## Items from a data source

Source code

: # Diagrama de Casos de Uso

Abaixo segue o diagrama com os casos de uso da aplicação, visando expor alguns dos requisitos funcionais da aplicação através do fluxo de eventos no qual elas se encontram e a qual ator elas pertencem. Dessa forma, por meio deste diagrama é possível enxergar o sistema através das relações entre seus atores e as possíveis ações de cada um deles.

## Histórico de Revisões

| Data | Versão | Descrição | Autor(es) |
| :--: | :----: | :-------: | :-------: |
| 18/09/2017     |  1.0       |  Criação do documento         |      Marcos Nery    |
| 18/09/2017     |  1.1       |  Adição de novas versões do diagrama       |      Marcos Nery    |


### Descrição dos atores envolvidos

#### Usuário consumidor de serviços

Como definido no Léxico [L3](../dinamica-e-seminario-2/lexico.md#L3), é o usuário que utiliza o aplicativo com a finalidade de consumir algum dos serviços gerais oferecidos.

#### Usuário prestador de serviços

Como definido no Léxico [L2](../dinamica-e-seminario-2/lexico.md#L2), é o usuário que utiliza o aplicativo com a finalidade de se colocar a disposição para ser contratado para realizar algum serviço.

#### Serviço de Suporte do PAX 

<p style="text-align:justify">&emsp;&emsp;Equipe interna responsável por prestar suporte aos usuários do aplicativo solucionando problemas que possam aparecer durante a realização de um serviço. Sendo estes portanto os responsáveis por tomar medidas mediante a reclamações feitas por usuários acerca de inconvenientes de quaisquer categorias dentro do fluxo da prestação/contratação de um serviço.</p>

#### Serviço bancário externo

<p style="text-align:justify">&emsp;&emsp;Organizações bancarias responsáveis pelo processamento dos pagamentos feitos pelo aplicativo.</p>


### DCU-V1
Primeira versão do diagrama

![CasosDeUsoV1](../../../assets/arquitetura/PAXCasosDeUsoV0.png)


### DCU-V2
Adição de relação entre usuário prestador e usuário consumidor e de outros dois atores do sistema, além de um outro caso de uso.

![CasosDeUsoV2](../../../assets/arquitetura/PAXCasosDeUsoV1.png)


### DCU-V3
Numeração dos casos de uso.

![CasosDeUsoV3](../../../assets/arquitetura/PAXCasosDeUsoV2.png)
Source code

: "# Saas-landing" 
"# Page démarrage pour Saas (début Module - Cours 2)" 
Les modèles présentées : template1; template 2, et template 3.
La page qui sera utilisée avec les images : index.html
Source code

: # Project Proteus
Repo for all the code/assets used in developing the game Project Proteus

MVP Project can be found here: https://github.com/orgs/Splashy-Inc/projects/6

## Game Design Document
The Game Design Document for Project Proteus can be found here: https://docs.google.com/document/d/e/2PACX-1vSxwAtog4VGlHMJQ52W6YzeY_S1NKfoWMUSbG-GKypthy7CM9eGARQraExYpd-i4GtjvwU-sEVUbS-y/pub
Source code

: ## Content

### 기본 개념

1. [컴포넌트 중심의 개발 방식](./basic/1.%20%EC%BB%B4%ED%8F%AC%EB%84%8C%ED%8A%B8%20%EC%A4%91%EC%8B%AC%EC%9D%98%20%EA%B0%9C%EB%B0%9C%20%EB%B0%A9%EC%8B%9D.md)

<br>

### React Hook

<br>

## Requirement
Repeat the entries exactly as they appear.

## Expected output
Source code

: # Diagrama de Casos de Uso

Abaixo segue o diagrama com os casos de uso da aplicação, visando expor alguns dos requisitos funcionais da aplicação através do fluxo de eventos no qual elas se encontram e a qual ator elas pertencem. Dessa forma, por meio deste diagrama é possível enxergar o sistema através das relações entre seus atores e as possíveis ações de cada um deles.

## Histórico de Revisões

| Data | Versão | Descrição | Autor(es) |
| :--: | :----: | :-------: | :-------: |
| 18/09/2017     |  1.0       |  Criação do documento         |      Marcos Nery    |
| 18/09/2017     |  1.1       |  Adição de novas versões do diagrama       |      Marcos Nery    |


### Descrição dos atores envolvidos

#### Usuário consumidor de serviços

Como definido no Léxico [L3](../dinamica-e-seminario-2/lexico.md#L3), é o usuário que utiliza o aplicativo com a finalidade de consumir algum dos serviços gerais oferecidos.

#### Usuário prestador de serviços

Como definido no Léxico [L2](../dinamica-e-seminario-2/lexico.md#L2), é o usuário que utiliza o aplicativo com a finalidade de se colocar a disposição para ser contratado para realizar algum serviço.

#### Serviço de Suporte do PAX 

<p style="text-align:justify">&emsp;&emsp;Equipe interna responsável por prestar suporte aos usuários do aplicativo solucionando problemas que possam aparecer durante a realização de um serviço. Sendo estes portanto os responsáveis por tomar medidas mediante a reclamações feitas por usuários acerca de inconvenientes de quaisquer categorias dentro do fluxo da prestação/contratação de um serviço.</p>

#### Serviço bancário externo

<p style="text-align:justify">&emsp;&emsp;Organizações bancarias responsáveis pelo processamento dos pagamentos feitos pelo aplicativo.</p>


### DCU-V1
Primeira versão do diagrama

![CasosDeUsoV1](../../../assets/arquitetura/PAXCasosDeUsoV0.png)


### DCU-V2
Adição de relação entre usuário prestador e usuário consumidor e de outros dois atores do sistema, além de um outro caso de uso.

![CasosDeUsoV2](../../../assets/arquitetura/PAXCasosDeUsoV1.png)


### DCU-V3
Numeração dos casos de uso.

![CasosDeUsoV3](../../../assets/arquitetura/PAXCasosDeUsoV2.png)
Source code

: "# Saas-landing" 
"# Page démarrage pour Saas (début Module - Cours 2)" 
Les modèles présentées : template1; template 2, et template 3.
La page qui sera utilisée avec les images : index.html
Source code

: # Project Proteus
Repo for all the code/assets used in developing the game Project Proteus

MVP Project can be found here: https://github.com/orgs/Splashy-Inc/projects/6

## Game Design Document
The Game Design Document for Project Proteus can be found here: https://docs.google.com/document/d/e/2PACX-1vSxwAtog4VGlHMJQ52W6YzeY_S1NKfoWMUSbG-GKypthy7CM9eGARQraExYpd-i4GtjvwU-sEVUbS-y/pub
Source code

: ## Content

### 기본 개념

1. [컴포넌트 중심의 개발 방식](./basic/1.%20%EC%BB%B4%ED%8F%AC%EB%84%8C%ED%8A%B8%20%EC%A4%91%EC%8B%AC%EC%9D%98%20%EA%B0%9C%EB%B0%9C%20%EB%B0%A9%EC%8B%9D.md)

<br>

### React Hook

<br>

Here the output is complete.